A rapidly growing fintech startup needed a scalable, secure EKS environment for its trading platform, achieving a 3x transaction volume increase, 25% cost reduction, and 99.9% uptime.

8 min read
Fintech Startup
TBD
TBD
AWS EKS Deployment for Fintech

Technologies

AWS EKSAWS EC2AWS VPCAWS IAMAWS CloudWatchAWS NAT GatewayAWS RDSAWS Auto ScalingTerraformKubernetesCalicoGit

Challenges

Manual ManagementHigh CostsDelayed Deployments

Solutions

ScalabilitySecurityAutomation

Key Results

3x increase

transaction volume increase

25% cost savings

cost reduction

99.9% availability

uptime

From days to hours

deployment time reduction

Compliance with fintech standards

security

Scenario

A rapidly growing fintech startup aims to modernize its trading platform to handle increasing transaction volumes while ensuring security and scalability. The platform, built on microservices, requires a robust container orchestration system to manage workloads efficiently. The startup faces challenges in setting up a secure, scalable Kubernetes environment on AWS, including configuring a secure network architecture, managing access controls, and optimizing resource utilization. Manual infrastructure management has led to inconsistencies, high costs, and delayed deployments, hindering the platform's ability to scale with demand.

Task

As a DevOps engineer at AMJ Cloud Technologies, your task is to architect and deploy a scalable Amazon EKS (Elastic Kubernetes Service) cluster for the fintech startup using Terraform. The solution must include a secure 3-tier VPC architecture, automated provisioning of EKS clusters and node groups, and proper access controls to ensure a stable, cost-efficient, and secure environment for hosting containerized trading applications.

Action

To address the fintech startup's needs, AMJ Cloud Technologies implemented a comprehensive solution leveraging Terraform and AWS services to deploy a scalable and secure EKS environment. Below is a detailed breakdown of the actions taken and the technologies used:

  1. Infrastructure as Code with Terraform
    Terraform was chosen as the Infrastructure as Code (IaC) tool to ensure consistency, repeatability, and version control. By defining the entire infrastructure in Terraform configuration files, we enabled automated provisioning and management, reducing human error and deployment time. Key Terraform modules included:

    • VPC Module: Configured a 3-tier VPC with public, private, and database subnets across multiple availability zones to ensure high availability and fault tolerance.

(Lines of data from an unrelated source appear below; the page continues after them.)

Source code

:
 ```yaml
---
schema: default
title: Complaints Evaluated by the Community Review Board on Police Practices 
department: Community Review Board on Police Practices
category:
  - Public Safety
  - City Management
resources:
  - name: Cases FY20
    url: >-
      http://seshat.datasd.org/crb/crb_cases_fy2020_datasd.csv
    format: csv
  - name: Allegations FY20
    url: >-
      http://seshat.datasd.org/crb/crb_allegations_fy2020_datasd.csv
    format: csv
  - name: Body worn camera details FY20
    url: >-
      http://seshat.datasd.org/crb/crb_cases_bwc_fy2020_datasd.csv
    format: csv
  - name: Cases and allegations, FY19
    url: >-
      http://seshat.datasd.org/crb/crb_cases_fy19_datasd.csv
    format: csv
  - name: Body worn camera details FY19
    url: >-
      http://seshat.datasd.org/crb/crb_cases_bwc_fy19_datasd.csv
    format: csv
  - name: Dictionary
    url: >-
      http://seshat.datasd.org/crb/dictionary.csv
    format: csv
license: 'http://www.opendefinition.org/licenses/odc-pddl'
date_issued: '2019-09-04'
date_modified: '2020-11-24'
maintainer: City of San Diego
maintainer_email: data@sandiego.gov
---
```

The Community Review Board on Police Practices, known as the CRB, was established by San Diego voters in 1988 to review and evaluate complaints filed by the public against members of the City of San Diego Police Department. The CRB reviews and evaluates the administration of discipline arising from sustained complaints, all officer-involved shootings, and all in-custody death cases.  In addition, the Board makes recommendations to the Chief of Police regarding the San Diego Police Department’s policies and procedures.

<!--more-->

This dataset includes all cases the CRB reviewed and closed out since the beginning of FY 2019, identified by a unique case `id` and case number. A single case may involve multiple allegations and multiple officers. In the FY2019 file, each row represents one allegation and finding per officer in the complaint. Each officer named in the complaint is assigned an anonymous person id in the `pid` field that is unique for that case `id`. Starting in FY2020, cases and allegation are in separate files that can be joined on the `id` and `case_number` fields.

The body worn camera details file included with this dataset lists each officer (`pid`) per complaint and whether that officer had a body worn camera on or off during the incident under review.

    • EKS Module: Provisioned the EKS cluster and node groups with autoscaling capabilities.

    • IAM Module: Defined roles and policies for secure EKS operations.
      Why Terraform? Terraform’s declarative approach allows for predictable deployments, while its provider ecosystem supports AWS services comprehensively. It also enables version control via Git, facilitating collaboration and auditability.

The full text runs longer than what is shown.